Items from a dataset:
—————

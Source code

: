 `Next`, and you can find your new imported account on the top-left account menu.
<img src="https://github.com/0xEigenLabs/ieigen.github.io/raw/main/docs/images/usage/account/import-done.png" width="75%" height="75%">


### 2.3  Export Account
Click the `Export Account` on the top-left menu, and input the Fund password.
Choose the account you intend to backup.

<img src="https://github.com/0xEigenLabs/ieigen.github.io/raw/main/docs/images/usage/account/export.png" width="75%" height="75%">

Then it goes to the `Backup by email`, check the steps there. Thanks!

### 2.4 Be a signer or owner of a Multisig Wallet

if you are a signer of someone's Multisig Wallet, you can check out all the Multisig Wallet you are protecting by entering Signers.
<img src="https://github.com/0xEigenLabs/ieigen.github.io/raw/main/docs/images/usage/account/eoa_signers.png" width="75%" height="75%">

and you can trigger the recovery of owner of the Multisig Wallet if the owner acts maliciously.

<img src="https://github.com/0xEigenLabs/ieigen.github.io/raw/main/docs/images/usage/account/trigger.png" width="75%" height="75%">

—————

Each entry above needs to be returned exactly as written.

Result of the task:
Source code

: `Next`, and you can find your new imported account on the top-left account menu.
<img src="https://github.com/0xEigenLabs/ieigen.github.io/raw/main/docs/images/usage/account/import-done.png" width="75%" height="75%">


### 2.3  Export Account
Click the `Export Account` on the top-left menu, and input the Fund password.
Choose the account you intend to backup.

<img src="https://github.com/0xEigenLabs/ieigen.github.io/raw/main/docs/images/usage/account/export.png" width="75%" height="75%">

Then it goes to the `Backup by email`, check the steps there. Thanks!

### 2.4 Be a signer or owner of a Multisig Wallet

if you are a signer of someone's Multisig Wallet, you can check out all the Multisig Wallet you are protecting by entering Signers.
<img src="https://github.com/0xEigenLabs/ieigen.github.io/raw/main/docs/images/usage/account/eoa_signers.png" width="75%" height="75%">

and you can trigger the recovery of owner of the Multisig Wallet if the owner acts maliciously.

<img src="https://github.com/0xEigenLabs/ieigen.github.io/raw/main/docs/images/usage/account/trigger.png" width="75%" height="75%">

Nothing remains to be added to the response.